## Task
The copy you give must match the lines from the top of the data through the line containing "code 放到 toURL，再手动跳转回去即可，后面的步骤与之前一样。" exactly, and it must hold no pictures.

*** Block opens ***

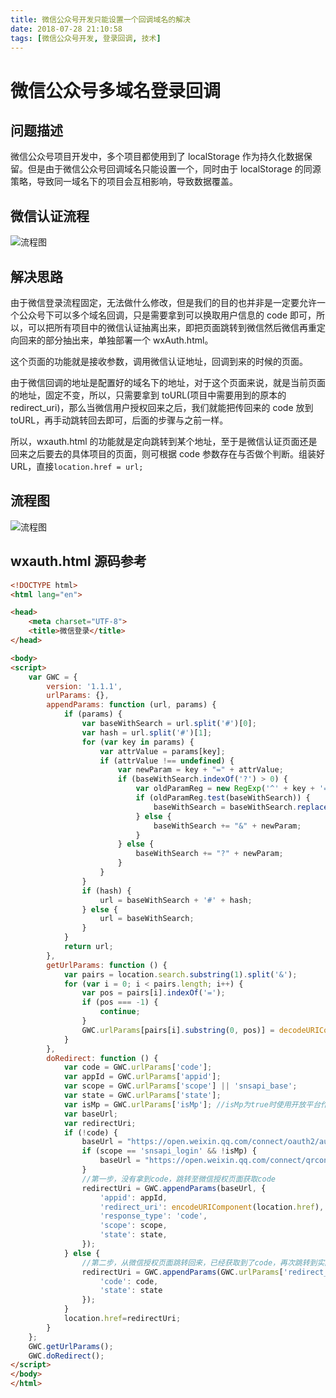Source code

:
 ```yaml
---
title: 微信公众号开发只能设置一个回调域名的解决
date: 2018-07-28 21:10:58
tags: [微信公众号开发, 登录回调, 技术]
---
```


# 微信公众号多域名登录回调

## 问题描述

微信公众号项目开发中，多个项目都使用到了 localStorage 作为持久化数据保留。但是由于微信公众号回调域名只能设置一个，同时由于 localStorage 的同源策略，导致同一域名下的项目会互相影响，导致数据覆盖。

<!--more-->

## 微信认证流程

![流程图](https://ws1.sinaimg.cn/large/0064OUUqly1fpp62sjzdij309t0d6gly.jpg)

## 解决思路

由于微信登录流程固定，无法做什么修改，但是我们的目的也并非是一定要允许一个公众号下可以多个域名回调，只是需要拿到可以换取用户信息的 code 即可，所以，可以把所有项目中的微信认证抽离出来，即把页面跳转到微信然后微信再重定向回来的部分抽出来，单独部署一个 wxAuth.html。

这个页面的功能就是接收参数，调用微信认证地址，回调到来的时候的页面。

由于微信回调的地址是配置好的域名下的地址，对于这个页面来说，就是当前页面的地址，固定不变，所以，只需要拿到 toURL(项目中需要用到的原本的 redirect_uri)，那么当微信用户授权回来之后，我们就能把传回来的 code 放到 toURL，再手动跳转回去即可，后面的步骤与之前一样。

所以，wxauth.html 的功能就是定向跳转到某个地址，至于是微信认证页面还是回来之后要去的具体项目的页面，则可根据 code 参数存在与否做个判断。组装好 URL，直接`location.href = url;`

## 流程图

![流程图](https://ws1.sinaimg.cn/large/0064OUUqly1fpp7ckpvvqj30ea0ihq3q.jpg)

## wxauth.html 源码参考

```HTML
<!DOCTYPE html>
<html lang="en">

<head>
    <meta charset="UTF-8">
    <title>微信登录</title>
</head>

<body>
<script>
    var GWC = {
        version: '1.1.1',
        urlParams: {},
        appendParams: function (url, params) {
            if (params) {
                var baseWithSearch = url.split('#')[0];
                var hash = url.split('#')[1];
                for (var key in params) {
                    var attrValue = params[key];
                    if (attrValue !== undefined) {
                        var newParam = key + "=" + attrValue;
                        if (baseWithSearch.indexOf('?') > 0) {
                            var oldParamReg = new RegExp('^' + key + '=[-%.!~*\'\(\)\\w]*', 'g');
                            if (oldParamReg.test(baseWithSearch)) {
                                baseWithSearch = baseWithSearch.replace(oldParamReg, newParam);
                            } else {
                                baseWithSearch += "&" + newParam;
                            }
                        } else {
                            baseWithSearch += "?" + newParam;
                        }
                    }
                }
                if (hash) {
                    url = baseWithSearch + '#' + hash;
                } else {
                    url = baseWithSearch;
                }
            }
            return url;
        },
        getUrlParams: function () {
            var pairs = location.search.substring(1).split('&');
            for (var i = 0; i < pairs.length; i++) {
                var pos = pairs[i].indexOf('=');
                if (pos === -1) {
                    continue;
                }
                GWC.urlParams[pairs[i].substring(0, pos)] = decodeURIComponent(pairs[i].substring(pos + 1));
            }
        },
        doRedirect: function () {
            var code = GWC.urlParams['code'];
            var appId = GWC.urlParams['appid'];
            var scope = GWC.urlParams['scope'] || 'snsapi_base';
            var state = GWC.urlParams['state'];
            var isMp = GWC.urlParams['isMp']; //isMp为true时使用开放平台作授权登录，false为网页扫码登录
            var baseUrl;
            var redirectUri;
            if (!code) {
                baseUrl = "https://open.weixin.qq.com/connect/oauth2/authorize#wechat_redirect";
                if (scope == 'snsapi_login' && !isMp) {
                    baseUrl = "https://open.weixin.qq.com/connect/qrconnect";
                }
                //第一步，没有拿到code，跳转至微信授权页面获取code
                redirectUri = GWC.appendParams(baseUrl, {
                    'appid': appId,
                    'redirect_uri': encodeURIComponent(location.href),
                    'response_type': 'code',
                    'scope': scope,
                    'state': state,
                });
            } else {
                //第二步，从微信授权页面跳转回来，已经获取到了code，再次跳转到实际所需页面
                redirectUri = GWC.appendParams(GWC.urlParams['redirect_uri'], {
                    'code': code,
                    'state': state
                });
            }
            location.href=redirectUri;
        }
    };
    GWC.getUrlParams();
    GWC.doRedirect();
</script>
</body>
</html>
```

*** Block closes ***

## Answer for this exercise
Source code

:
 ```yaml
---
title: 微信公众号开发只能设置一个回调域名的解决
date: 2018-07-28 21:10:58
tags: [微信公众号开发, 登录回调, 技术]
---
```


# 微信公众号多域名登录回调

## 问题描述

微信公众号项目开发中，多个项目都使用到了 localStorage 作为持久化数据保留。但是由于微信公众号回调域名只能设置一个，同时由于 localStorage 的同源策略，导致同一域名下的项目会互相影响，导致数据覆盖。

<!--more-->

## 微信认证流程

![流程图](https://ws1.sinaimg.cn/large/0064OUUqly1fpp62sjzdij309t0d6gly.jpg)

## 解决思路

由于微信登录流程固定，无法做什么修改，但是我们的目的也并非是一定要允许一个公众号下可以多个域名回调，只是需要拿到可以换取用户信息的 code 即可，所以，可以把所有项目中的微信认证抽离出来，即把页面跳转到微信然后微信再重定向回来的部分抽出来，单独部署一个 wxAuth.html。

这个页面的功能就是接收参数，调用微信认证地址，回调到来的时候的页面。

由于微信回调的地址是配置好的域名下的地址，对于这个页面来说，就是当前页面的地址，固定不变，所以，只需要拿到 toURL(项目中需要用到的原本的 redirect_uri)，那么当微信用户授权回来之后，我们就能把传回来的 code 放到 toURL，再手动跳转回去即可，后面的步骤与之前一样。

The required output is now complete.